コミュニティが同質であればあるほど、わたしたちは息苦しくなるものです。でも、もし多様性が担保されていたならば、そしてその多様性を必要に応じて行ったり来たりできたなら、自分がより生き生きできる人間関係を見つけることも容易になるに違いないのです。
学校をさまざまな人が学ぶ「複合施設化」する
そんなわけで、わたしが思い描いている未来の学校の姿は、幼児から小・中学生、高校生、大学生、地域の人やお年寄り、障害者や外国人まで、とにかく多様な人が当たり前のように集い合う、“多様性がごちゃまぜのラーニングセンター”です。学校の複合施設化と言ってもいいでしょう。学校を、子どもたち“だけ”が学ぶ場ではなく、さまざまな人たちが集い学び合う場にしていくのです。そうして、多様な人たちが、必要に応じて、同質性や多様性を行ったり来たりできる環境をつくるのです。
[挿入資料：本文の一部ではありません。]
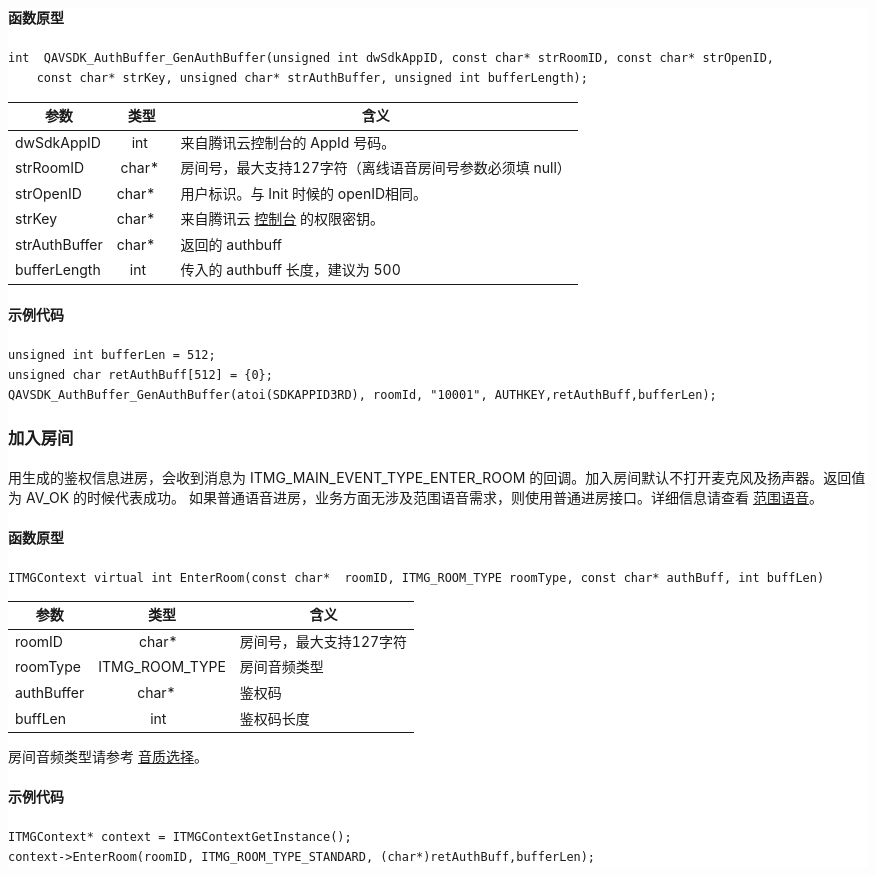 #### 函数原型
```
int  QAVSDK_AuthBuffer_GenAuthBuffer(unsigned int dwSdkAppID, const char* strRoomID, const char* strOpenID,
	const char* strKey, unsigned char* strAuthBuffer, unsigned int bufferLength);
```
|参数     | 类型         |含义|
| ------------- |:-------------:|-------------|
| dwSdkAppID    			|int   		|来自腾讯云控制台的 AppId 号码。		|
| strRoomID    		|char*     |房间号，最大支持127字符（离线语音房间号参数必须填 null）|
| strOpenID  		|char*     	|用户标识。与 Init 时候的 openID相同。|
| strKey    			|char*	    	|来自腾讯云 [控制台](https://console.cloud.tencent.com/gamegme) 的权限密钥。					|
|strAuthBuffer		|char*	    	|返回的 authbuff							|
| bufferLength   		|int    		|传入的 authbuff 长度，建议为 500						|




####  示例代码  
```
unsigned int bufferLen = 512;
unsigned char retAuthBuff[512] = {0};
QAVSDK_AuthBuffer_GenAuthBuffer(atoi(SDKAPPID3RD), roomId, "10001", AUTHKEY,retAuthBuff,bufferLen);
```



### 加入房间
用生成的鉴权信息进房，会收到消息为 ITMG_MAIN_EVENT_TYPE_ENTER_ROOM 的回调。加入房间默认不打开麦克风及扬声器。返回值为 AV_OK 的时候代表成功。
如果普通语音进房，业务方面无涉及范围语音需求，则使用普通进房接口。详细信息请查看 [范围语音](https://cloud.tencent.com/document/product/607/17972)。

####  函数原型
```
ITMGContext virtual int EnterRoom(const char*  roomID, ITMG_ROOM_TYPE roomType, const char* authBuff, int buffLen)
```
|参数     | 类型         |含义|
| ------------- |:-------------:|-------------|
| roomID			| char*    		|房间号，最大支持127字符	|
| roomType 			|ITMG_ROOM_TYPE	|房间音频类型		|
| authBuffer    		|char*     	|鉴权码			|
| buffLen   			|int   		|鉴权码长度		|

房间音频类型请参考 [音质选择](https://cloud.tencent.com/document/product/607/18522)。


####  示例代码  
```
ITMGContext* context = ITMGContextGetInstance();
context->EnterRoom(roomID, ITMG_ROOM_TYPE_STANDARD, (char*)retAuthBuff,bufferLen);
```
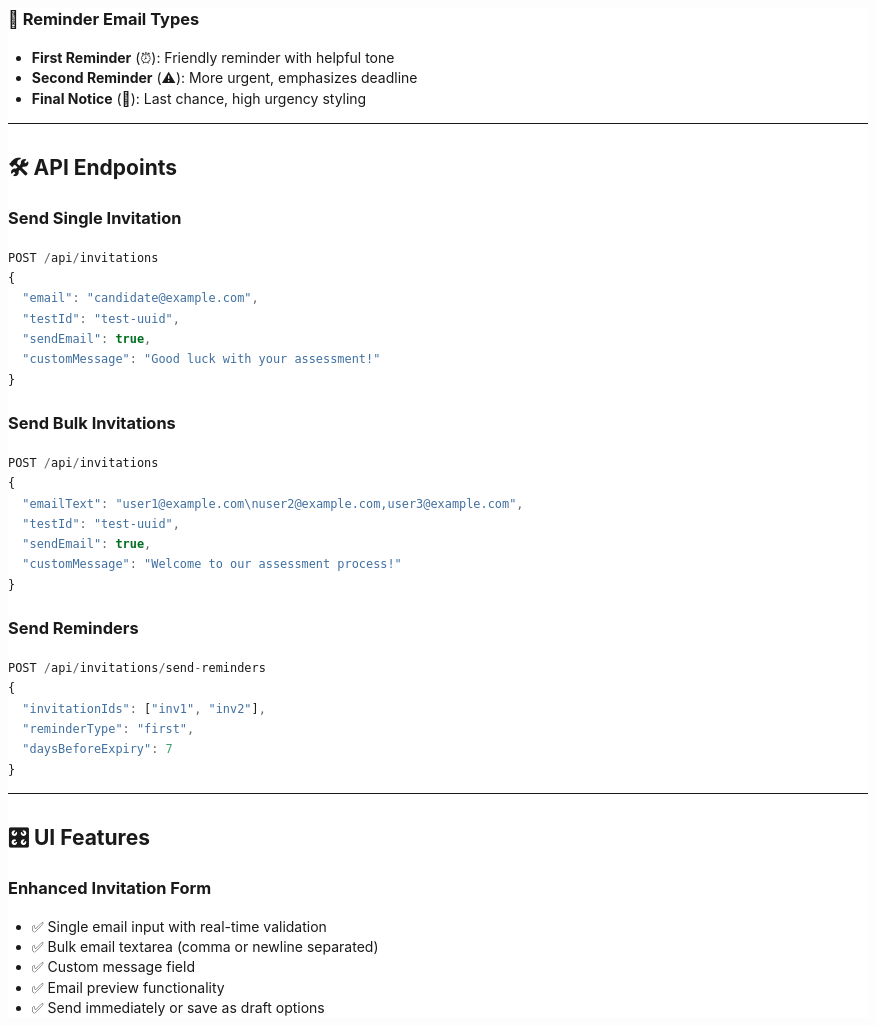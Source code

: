 ### 🔔 **Reminder Email Types**

- **First Reminder** (⏰): Friendly reminder with helpful tone
- **Second Reminder** (⚠️): More urgent, emphasizes deadline
- **Final Notice** (🚨): Last chance, high urgency styling

---

## 🛠 **API Endpoints**

### Send Single Invitation

```javascript
POST /api/invitations
{
  "email": "candidate@example.com",
  "testId": "test-uuid",
  "sendEmail": true,
  "customMessage": "Good luck with your assessment!"
}
```

### Send Bulk Invitations

```javascript
POST /api/invitations
{
  "emailText": "user1@example.com\nuser2@example.com,user3@example.com",
  "testId": "test-uuid",
  "sendEmail": true,
  "customMessage": "Welcome to our assessment process!"
}
```

### Send Reminders

```javascript
POST /api/invitations/send-reminders
{
  "invitationIds": ["inv1", "inv2"],
  "reminderType": "first",
  "daysBeforeExpiry": 7
}
```

---

## 🎛 **UI Features**

### **Enhanced Invitation Form**

- ✅ Single email input with real-time validation
- ✅ Bulk email textarea (comma or newline separated)
- ✅ Custom message field
- ✅ Email preview functionality
- ✅ Send immediately or save as draft options
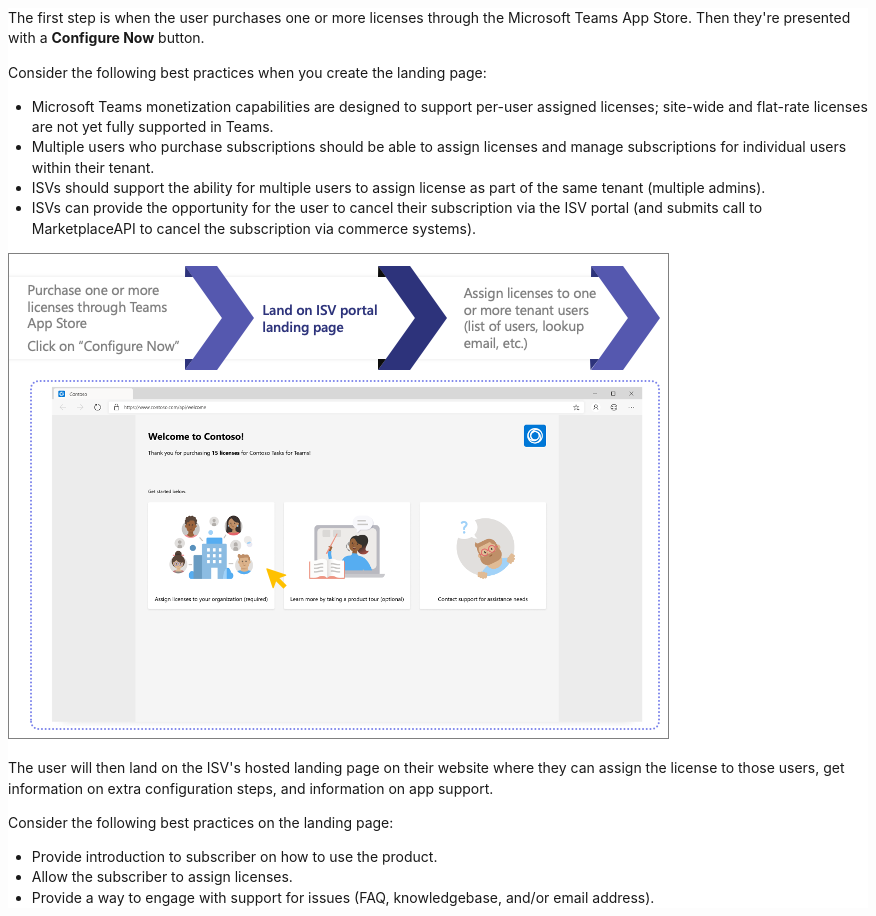 The first step is when the user purchases one or more licenses through the Microsoft Teams App Store. Then they're presented with a **Configure Now** button.

Consider the following best practices when you create the landing page:

- Microsoft Teams monetization capabilities are designed to support per-user assigned licenses; site-wide and flat-rate licenses are not yet fully supported in Teams.
- Multiple users who purchase subscriptions should be able to assign licenses and manage subscriptions for individual users within their tenant.
- ISVs should support the ability for multiple users to assign license as part of the same tenant (multiple admins).
- ISVs can provide the opportunity for the user to cancel their subscription via the ISV portal (and submits call to MarketplaceAPI to cancel the subscription via commerce systems).

![Landing page best practices - step 2.](../media/04-landing-page-best-practices-02.png)

The user will then land on the ISV's hosted landing page on their website where they can assign the license to those users, get information on extra configuration steps, and information on app support.

Consider the following best practices on the landing page:

- Provide introduction to subscriber on how to use the product.
- Allow the subscriber to assign licenses.
- Provide a way to engage with support for issues (FAQ, knowledgebase, and/or email address).
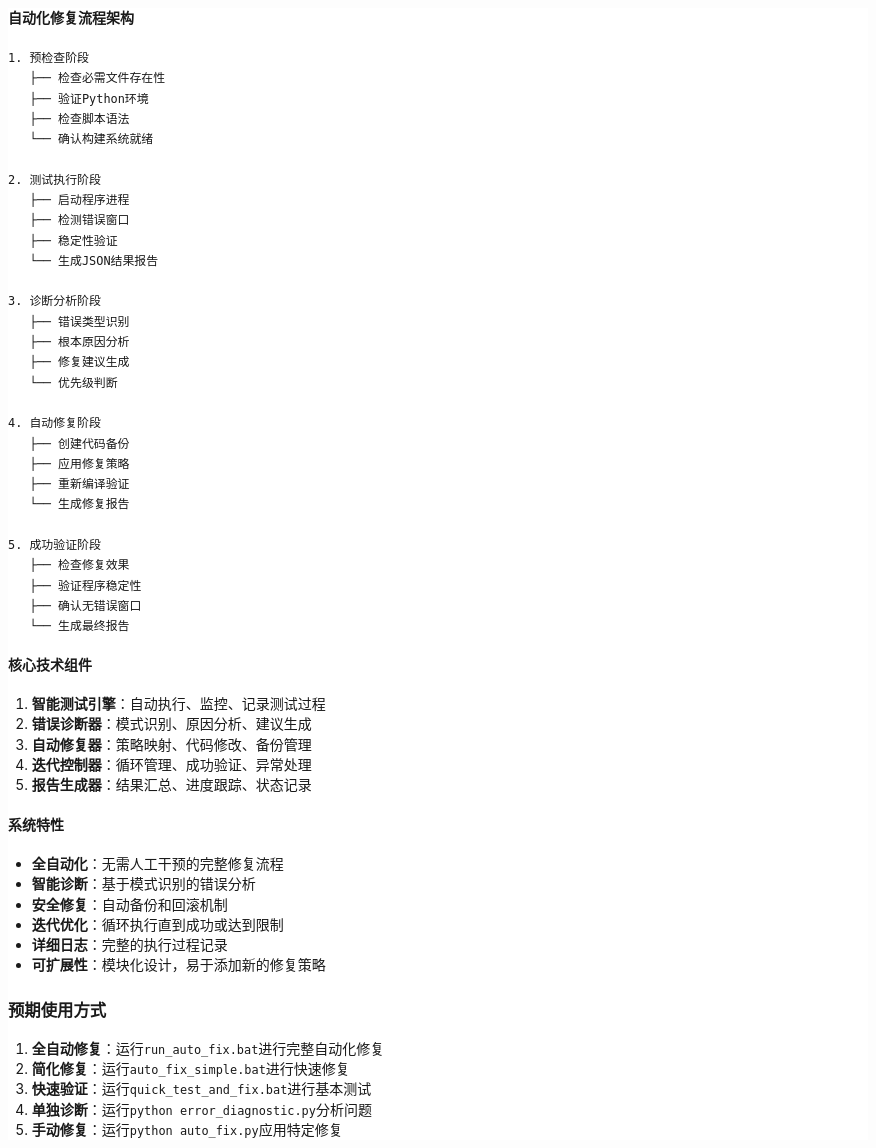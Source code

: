 #### 自动化修复流程架构
```
1. 预检查阶段
   ├── 检查必需文件存在性
   ├── 验证Python环境
   ├── 检查脚本语法
   └── 确认构建系统就绪

2. 测试执行阶段
   ├── 启动程序进程
   ├── 检测错误窗口
   ├── 稳定性验证
   └── 生成JSON结果报告

3. 诊断分析阶段
   ├── 错误类型识别
   ├── 根本原因分析
   ├── 修复建议生成
   └── 优先级判断

4. 自动修复阶段
   ├── 创建代码备份
   ├── 应用修复策略
   ├── 重新编译验证
   └── 生成修复报告

5. 成功验证阶段
   ├── 检查修复效果
   ├── 验证程序稳定性
   ├── 确认无错误窗口
   └── 生成最终报告
```

#### 核心技术组件
1. **智能测试引擎**：自动执行、监控、记录测试过程
2. **错误诊断器**：模式识别、原因分析、建议生成
3. **自动修复器**：策略映射、代码修改、备份管理
4. **迭代控制器**：循环管理、成功验证、异常处理
5. **报告生成器**：结果汇总、进度跟踪、状态记录

#### 系统特性
- **全自动化**：无需人工干预的完整修复流程
- **智能诊断**：基于模式识别的错误分析
- **安全修复**：自动备份和回滚机制
- **迭代优化**：循环执行直到成功或达到限制
- **详细日志**：完整的执行过程记录
- **可扩展性**：模块化设计，易于添加新的修复策略

### 预期使用方式
1. **全自动修复**：运行`run_auto_fix.bat`进行完整自动化修复
2. **简化修复**：运行`auto_fix_simple.bat`进行快速修复
3. **快速验证**：运行`quick_test_and_fix.bat`进行基本测试
4. **单独诊断**：运行`python error_diagnostic.py`分析问题
5. **手动修复**：运行`python auto_fix.py`应用特定修复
学校は、なぜ子どもたち“だけ”が学ぶ場でなければならないのでしょう? せっかくの学習施設です。必要に応じて多様な人が集い学び合う、相互刺激の場にしてみてはどうでしょう?
そんなことできるわけがない、と思われるかもしれません。
確かに、壁はいくつもあるでしょう。セキュリティの問題は、特に考えなければならない問題です。
でもわたしは、いくつもの理由から、これは20~30年後の未来にはきっと実現する、少なくとも実現させるべき学校の姿だと確信しています。